September is National Suicide Prevention and Awareness month. Quartz Hill High School has taken it upon itself to discuss what this means for the community, along with some steps and resources you can use to help those in need.
Throughout this month, Mr. Tepper posted some material about the project “Take 2 to Prevent Suicide.” Within this material are helpful resources for people that may be struggling with their mental health. He also posted material about the stigmas and myths surrounding suicide, and warning signs you should be looking for. All of this information can be found in your Homeroom Google Classroom page or the schools Instagram page, @quartzhillhs.


Sophomore student Madison DeBear shared her thoughts on initiative, saying, “I thought it was great that the school talked about it. Talking about mental health can feel sort of taboo, but I think it’s important to normalize it.” Giving students the platform to feel heard, especially when regarding mental health, is so important. The Quartz Hill staff and students want to help do that, and allow students to know they are not alone. 

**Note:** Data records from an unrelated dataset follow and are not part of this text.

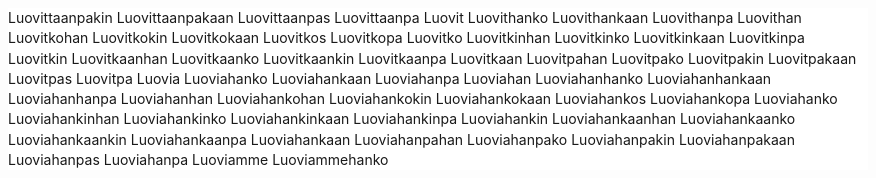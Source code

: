 Luovittaanpakin
Luovittaanpakaan
Luovittaanpas
Luovittaanpa
Luovit
Luovithanko
Luovithankaan
Luovithanpa
Luovithan
Luovitkohan
Luovitkokin
Luovitkokaan
Luovitkos
Luovitkopa
Luovitko
Luovitkinhan
Luovitkinko
Luovitkinkaan
Luovitkinpa
Luovitkin
Luovitkaanhan
Luovitkaanko
Luovitkaankin
Luovitkaanpa
Luovitkaan
Luovitpahan
Luovitpako
Luovitpakin
Luovitpakaan
Luovitpas
Luovitpa
Luovia
Luoviahanko
Luoviahankaan
Luoviahanpa
Luoviahan
Luoviahanhanko
Luoviahanhankaan
Luoviahanhanpa
Luoviahanhan
Luoviahankohan
Luoviahankokin
Luoviahankokaan
Luoviahankos
Luoviahankopa
Luoviahanko
Luoviahankinhan
Luoviahankinko
Luoviahankinkaan
Luoviahankinpa
Luoviahankin
Luoviahankaanhan
Luoviahankaanko
Luoviahankaankin
Luoviahankaanpa
Luoviahankaan
Luoviahanpahan
Luoviahanpako
Luoviahanpakin
Luoviahanpakaan
Luoviahanpas
Luoviahanpa
Luoviamme
Luoviammehanko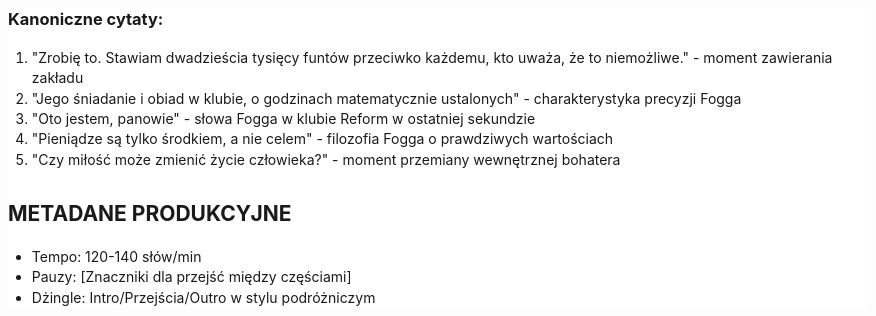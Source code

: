 ### Kanoniczne cytaty:
1. "Zrobię to. Stawiam dwadzieścia tysięcy funtów przeciwko każdemu, kto uważa, że to niemożliwe." - moment zawierania zakładu
2. "Jego śniadanie i obiad w klubie, o godzinach matematycznie ustalonych" - charakterystyka precyzji Fogga
3. "Oto jestem, panowie" - słowa Fogga w klubie Reform w ostatniej sekundzie
4. "Pieniądze są tylko środkiem, a nie celem" - filozofia Fogga o prawdziwych wartościach  
5. "Czy miłość może zmienić życie człowieka?" - moment przemiany wewnętrznej bohatera

## METADANE PRODUKCYJNE
- Tempo: 120-140 słów/min
- Pauzy: [Znaczniki dla przejść między częściami]
- Dżingle: Intro/Przejścia/Outro w stylu podróżniczym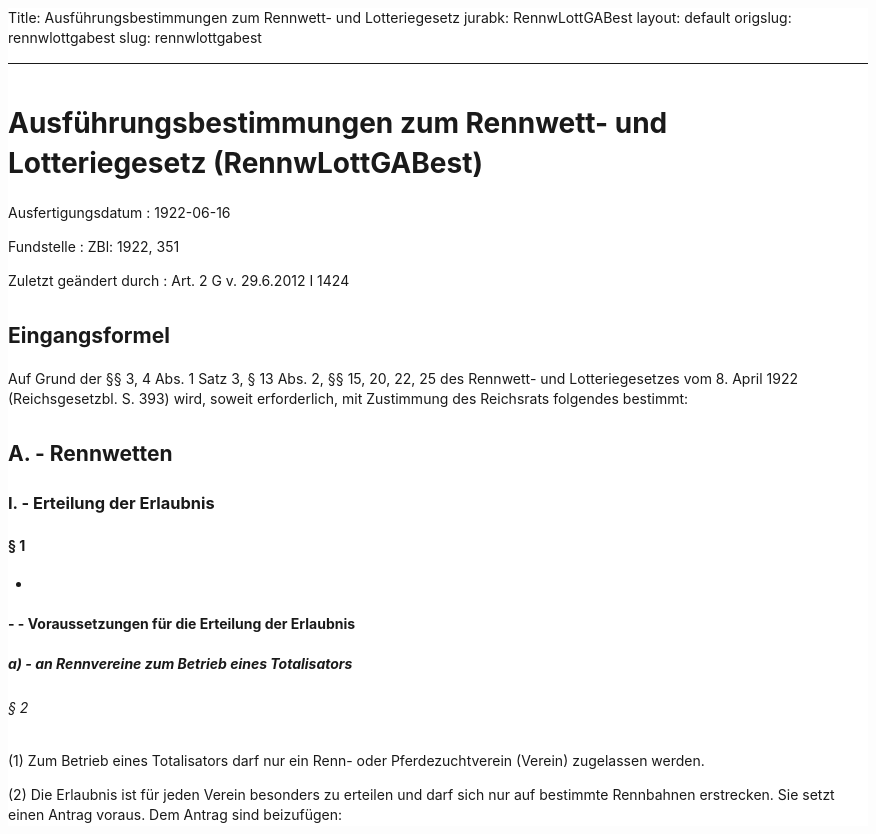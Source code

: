 Title: Ausführungsbestimmungen zum Rennwett- und Lotteriegesetz
jurabk: RennwLottGABest
layout: default
origslug: rennwlottgabest
slug: rennwlottgabest

---

# Ausführungsbestimmungen zum Rennwett- und Lotteriegesetz (RennwLottGABest)

Ausfertigungsdatum
:   1922-06-16

Fundstelle
:   ZBl: 1922, 351

Zuletzt geändert durch
:   Art. 2 G v. 29.6.2012 I 1424


## Eingangsformel

Auf Grund der §§ 3, 4 Abs. 1 Satz 3, § 13 Abs. 2, §§ 15, 20, 22, 25
des Rennwett- und Lotteriegesetzes vom 8. April 1922 (Reichsgesetzbl.
S. 393) wird, soweit erforderlich, mit Zustimmung des Reichsrats
folgendes bestimmt:


## A. - Rennwetten



### I. - Erteilung der Erlaubnis



#### § 1

-


#### - - Voraussetzungen für die Erteilung der Erlaubnis



##### a) - an Rennvereine zum Betrieb eines Totalisators



###### § 2

(1) Zum Betrieb eines Totalisators darf nur ein Renn- oder
Pferdezuchtverein (Verein) zugelassen werden.

(2) Die Erlaubnis ist für jeden Verein besonders zu erteilen und darf
sich nur auf bestimmte Rennbahnen erstrecken. Sie setzt einen Antrag
voraus. Dem Antrag sind beizufügen:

Despite distance learning, discussions on mental health are as important as ever. A survey conducted by the ACLU asked students to rate their mental health before and after school closures on a scale from 1-10. Before closures, 65% of students rated themselves a 7 or higher, whereas after distance learning, less than 40% rated that high. Students that rated their mental health a 3 or lower went from 7.2%, to 23%. Don’t let these statistics scare you, they simply show how important it is, especially now, to check up on the people in your community.


It is essential to know how to talk about mental health with, not only your friends, but adults in your life as well. Have honest conversations with them, and be supportive with whatever it is they may be going through. Every personal struggle is valid, and it is important that people know and feel that they have someone who cares about them. It can be easy to feel alone while distanced from everybody, so give your friends and family a call, even just to ask how their day was. 


There are tons of resources you can use to learn more about stigmas surrounding mental health, supporting those in need, and how to identify suicidal behavior. If you or someone you know is believed to be at risk, please encourage them to talk to someone and find appropriate counseling. Remember that suicides can always be prevented, and harmful thoughts and feelings are only temporary.